O reciclador de idéias
Um vietnamita que hoje fabrica sandálias novas com pneus velho conta o que fez para se adaptar às exigências do mercado sem perder o rumo.
Por Carin Hommonnay Petti
Foi por acaso que Thái Quang Nghiã, de 50 anos, chegou ao Brasil, no final dos anos 70. Depois de uma temporada num campo de trabalhos forçados no Vietnã — punição por seu descontentamento com o governo comunista —, ele escapou do país no porão de um barco pesqueiro junto com outros 66 fugitivos. Resgatado em alto-mar por um navio da Petrobras, foi parar no Rio de Janeiro, em pleno carnaval, sem falar uma palavra de português. Hoje ele é dono do grupo Domini, que detém a marca Goóc, de sandálias de pneu reciclado, o carro-chefe da empresa, e de bolsas de lona de caminhão usada. Com faturamento de R$ 50 milhões no ano passado, a empresa tem 280 funcionários, duas fábricas em São Paulo e outra em Feira de Santana, na Bahia. Na carteira de clientes, gigantes do porte da C&A, Avon e Galeries Lafayette, a maior loja de departamentos da França. Desta vez, porém, seus feitos não vieram do acaso. Boa parte do sucesso do vietnamita é resultado de sua disposição de mudar estratégias e procurar outros canais de venda quantas vezes forem necessárias para se adaptar a diferentes cenários e fisgar novas oportunidades.

Foto: Daniela Toviansky
Seu jogo de cintura não vem de hoje. Nghiã começou a vida de empresário em 1986, depois de receber 400 bolsas como pagamento de uma dívida. Decidiu vendê-las para recuperar pelo menos parte do prejuízo. Inexperiente, cogitou, a exemplo de grande parte dos outros pequenos fabricantes do ramo, desovar a mercadoria entre atacadistas da rua 25 de Março, tradicional centro do comércio popular paulistano. Mas, em busca de menos concorrência e preços melhores, acabou optando pela venda de loja em loja na Grande São Paulo. Houve quem estranhasse a presença daquele homem de olhos puxados e sotaque carregado. “Alguns comerciantes pensavam que eu vendia mercadoria roubada para a máfia chinesa”, diz. Ainda assim, venceu a desconfiança e se desfez de todo o estoque.
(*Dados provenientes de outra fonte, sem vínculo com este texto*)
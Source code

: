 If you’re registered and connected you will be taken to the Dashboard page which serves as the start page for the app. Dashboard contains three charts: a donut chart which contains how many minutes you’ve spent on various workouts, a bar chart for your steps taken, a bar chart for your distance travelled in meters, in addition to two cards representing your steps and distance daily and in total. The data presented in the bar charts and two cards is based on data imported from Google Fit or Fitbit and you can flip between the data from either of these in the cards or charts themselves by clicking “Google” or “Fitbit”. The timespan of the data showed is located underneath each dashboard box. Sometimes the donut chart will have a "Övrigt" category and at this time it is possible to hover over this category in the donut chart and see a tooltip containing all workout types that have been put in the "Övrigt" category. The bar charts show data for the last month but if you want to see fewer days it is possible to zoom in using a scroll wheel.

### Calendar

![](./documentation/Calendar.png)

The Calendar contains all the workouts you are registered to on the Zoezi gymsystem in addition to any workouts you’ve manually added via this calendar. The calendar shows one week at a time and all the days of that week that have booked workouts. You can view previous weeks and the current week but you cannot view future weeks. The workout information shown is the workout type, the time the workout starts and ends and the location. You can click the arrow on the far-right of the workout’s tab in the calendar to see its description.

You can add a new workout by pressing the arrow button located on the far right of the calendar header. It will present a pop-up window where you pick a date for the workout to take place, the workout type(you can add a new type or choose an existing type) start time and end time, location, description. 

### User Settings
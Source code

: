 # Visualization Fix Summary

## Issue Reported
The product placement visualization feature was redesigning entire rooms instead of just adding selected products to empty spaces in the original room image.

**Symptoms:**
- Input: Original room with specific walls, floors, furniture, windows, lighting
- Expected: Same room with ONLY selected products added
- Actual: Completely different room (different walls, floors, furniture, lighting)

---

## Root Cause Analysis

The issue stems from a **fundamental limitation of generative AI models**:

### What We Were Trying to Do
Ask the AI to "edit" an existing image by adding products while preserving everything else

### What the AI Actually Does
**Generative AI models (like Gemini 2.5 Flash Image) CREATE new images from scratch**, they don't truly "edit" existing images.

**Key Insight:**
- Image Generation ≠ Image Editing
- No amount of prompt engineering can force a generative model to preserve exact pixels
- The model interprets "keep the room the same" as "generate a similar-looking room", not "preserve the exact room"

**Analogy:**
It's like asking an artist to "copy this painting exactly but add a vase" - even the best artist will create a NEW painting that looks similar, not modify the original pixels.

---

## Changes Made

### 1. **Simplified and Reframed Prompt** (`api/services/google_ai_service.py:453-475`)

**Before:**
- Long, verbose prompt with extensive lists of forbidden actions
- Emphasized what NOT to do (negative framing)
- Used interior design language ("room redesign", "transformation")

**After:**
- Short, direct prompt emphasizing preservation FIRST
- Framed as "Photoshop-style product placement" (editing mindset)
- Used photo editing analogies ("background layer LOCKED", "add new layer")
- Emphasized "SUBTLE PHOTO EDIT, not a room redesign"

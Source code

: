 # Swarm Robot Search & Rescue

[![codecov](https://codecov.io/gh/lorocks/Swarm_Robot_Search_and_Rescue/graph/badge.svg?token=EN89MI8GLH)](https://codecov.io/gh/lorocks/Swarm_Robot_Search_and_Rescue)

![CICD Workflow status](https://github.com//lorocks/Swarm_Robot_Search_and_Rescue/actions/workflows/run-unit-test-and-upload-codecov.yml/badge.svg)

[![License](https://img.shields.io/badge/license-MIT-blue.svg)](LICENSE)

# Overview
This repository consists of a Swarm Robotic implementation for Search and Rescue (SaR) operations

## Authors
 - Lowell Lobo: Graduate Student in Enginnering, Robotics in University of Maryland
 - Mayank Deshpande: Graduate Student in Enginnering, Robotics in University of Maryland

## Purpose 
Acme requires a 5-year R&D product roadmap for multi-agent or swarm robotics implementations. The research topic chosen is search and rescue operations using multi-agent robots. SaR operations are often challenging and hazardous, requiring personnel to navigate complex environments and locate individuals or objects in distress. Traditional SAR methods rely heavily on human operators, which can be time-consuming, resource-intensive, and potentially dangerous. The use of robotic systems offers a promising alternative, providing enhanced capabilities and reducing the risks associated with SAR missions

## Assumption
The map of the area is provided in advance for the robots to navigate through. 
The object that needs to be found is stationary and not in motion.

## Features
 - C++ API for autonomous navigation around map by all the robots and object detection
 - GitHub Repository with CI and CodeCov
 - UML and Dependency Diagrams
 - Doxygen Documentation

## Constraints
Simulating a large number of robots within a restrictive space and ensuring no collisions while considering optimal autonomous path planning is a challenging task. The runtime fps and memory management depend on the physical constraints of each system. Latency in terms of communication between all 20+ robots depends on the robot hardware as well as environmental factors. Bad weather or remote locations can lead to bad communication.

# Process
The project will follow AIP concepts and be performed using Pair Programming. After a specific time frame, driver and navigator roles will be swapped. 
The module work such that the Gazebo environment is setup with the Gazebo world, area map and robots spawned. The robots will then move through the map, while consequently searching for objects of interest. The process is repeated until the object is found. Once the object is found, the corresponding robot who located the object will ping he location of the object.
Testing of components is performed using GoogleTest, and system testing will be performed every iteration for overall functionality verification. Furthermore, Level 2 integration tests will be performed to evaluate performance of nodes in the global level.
Animado com os resultados, decidiu apostar na produção própria. Ele mesmo se encarregava de cortar e estampar as peças em casa e depois levá-las às oficinas que fariam a costura. Por pouco a iniciativa não lhe custou o casamento. Ele conta que sua mulher, inconformada com o cheiro de tinta no apartamento, foi passar uma temporada na casa da sogra, com a filha recém-nascida a tiracolo. Apesar da represália, Nghiã persistiu. Dois anos depois, com o aumento da produção, já tinha custos magros o suficiente para garantir bons negócios com vendedores atacadistas. Foi o que faltava para que ele pudesse vender seus produtos na mesma 25 de Março que havia rejeitado antes.
De lá para cá, voltou a trocar inúmeras vezes de público-alvo. Em diferentes fases, apostou em lojas próprias, atacadistas de cidades de norte a sul do país, empresas de catálogos e no mercado de brindes de empresas. E por que tanta mudança?“Preciso estar sempre atento a novas oportunidades”, afirma. “No mundo de hoje não é o grande que engole o pequeno, é o rápido que engole o devagar”. A frase pode até ser batida, mas não é infundada.“ Os bons empreendedores correm atrás de nichos e oportunidades”, diz o consultor Tales Andreassi, professor do Centro de Empreendedorismo e Novos Negócios da Fundação Getulio Vargas. O coordenador do Centro de Empreendedorismo do Ibmec-São Paulo, Marcos Hashimoto, pensa da mesma forma. “É importante revisar sempre todos os aspectos do negócio, incluindo produtos e canais de venda”, afirma.
Persistente esse vietnamita... um exemplo para todos nós!